Exercise details — Would you retype the whole listing exactly, leaving its pictures out?

Excerpted data section start

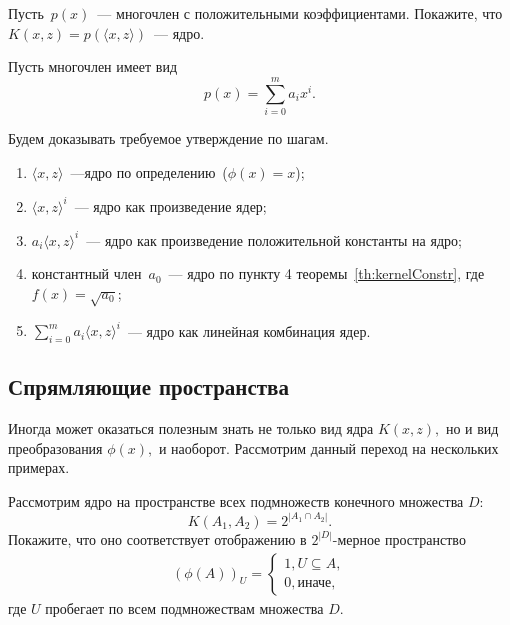 \documentclass[12pt,fleqn]{article}
\begin{document}
\begin{vkProblem}
	Пусть~$p(x)$~--- многочлен с положительными коэффициентами.
	Покажите, что~$K(x, z) = p(\langle x, z \rangle)$~--- ядро.
\end{vkProblem}

\begin{esSolution}
	Пусть многочлен имеет вид
	\[
	p(x) = \sum_{i = 0}^{m} a_i x^i.
	\]
	
	Будем доказывать требуемое утверждение по шагам.
	\begin{enumerate}
		\item $\langle x, z \rangle$~---ядро по определению~($\phi(x) = x$);
		\item $\langle x, z \rangle^i$~--- ядро как произведение ядер;
		\item $a_i \langle x, z \rangle^i$~--- ядро как произведение 
		положительной
		константы на ядро;
		\item константный член~$a_0$~--- ядро по пункту 4 
		теоремы~\ref{th:kernelConstr},
		где~$f(x) = \sqrt{a_0}$;
		\item $\sum_{i = 0}^{m} a_i \langle x, z \rangle^i$~--- ядро
		как линейная комбинация ядер.
	\end{enumerate}
\end{esSolution}

\subsection{Спрямляющие пространства}
	\par Иногда может оказаться полезным знать не только вид ядра $K(x, z),$ но и вид преобразования $\phi(x),$ и наоборот. Рассмотрим данный переход на нескольких примерах.
\begin{vkProblem}
	Рассмотрим ядро на пространстве всех подмножеств конечного множества $D$:
	$$K(A_1, A_2) = 2^{\left| A_1 \cap A_2 \right|}.$$
	Покажите, что оно соответствует отображению в $2^{|D|}$-мерное пространство
	\begin{align*}
		\left( \phi(A) \right)_U = \begin{cases}
			1, U \subseteq A,\\
			0, \text{иначе,}
		\end{cases}
	\end{align*}
	где $U$ пробегает по всем подмножествам множества $D$.
\end{vkProblem}
\end{document}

Excerpted data section end

Answer space —
 \documentclass[12pt,fleqn]{article}
\begin{document}
\begin{vkProblem}
	Пусть~$p(x)$~--- многочлен с положительными коэффициентами.
	Покажите, что~$K(x, z) = p(\langle x, z \rangle)$~--- ядро.
\end{vkProblem}

\begin{esSolution}
	Пусть многочлен имеет вид
	\[
	p(x) = \sum_{i = 0}^{m} a_i x^i.
	\]
	
	Будем доказывать требуемое утверждение по шагам.
	\begin{enumerate}
		\item $\langle x, z \rangle$~---ядро по определению~($\phi(x) = x$);
		\item $\langle x, z \rangle^i$~--- ядро как произведение ядер;
		\item $a_i \langle x, z \rangle^i$~--- ядро как произведение 
		положительной
		константы на ядро;
		\item константный член~$a_0$~--- ядро по пункту 4 
		теоремы~\ref{th:kernelConstr},
		где~$f(x) = \sqrt{a_0}$;
		\item $\sum_{i = 0}^{m} a_i \langle x, z \rangle^i$~--- ядро
		как линейная комбинация ядер.
	\end{enumerate}
\end{esSolution}

\subsection{Спрямляющие пространства}
	\par Иногда может оказаться полезным знать не только вид ядра $K(x, z),$ но и вид преобразования $\phi(x),$ и наоборот. Рассмотрим данный переход на нескольких примерах.
\begin{vkProblem}
	Рассмотрим ядро на пространстве всех подмножеств конечного множества $D$:
	$$K(A_1, A_2) = 2^{\left| A_1 \cap A_2 \right|}.$$
	Покажите, что оно соответствует отображению в $2^{|D|}$-мерное пространство
	\begin{align*}
		\left( \phi(A) \right)_U = \begin{cases}
			1, U \subseteq A,\\
			0, \text{иначе,}
		\end{cases}
	\end{align*}
	где $U$ пробегает по всем подмножествам множества $D$.
\end{vkProblem}
\end{document}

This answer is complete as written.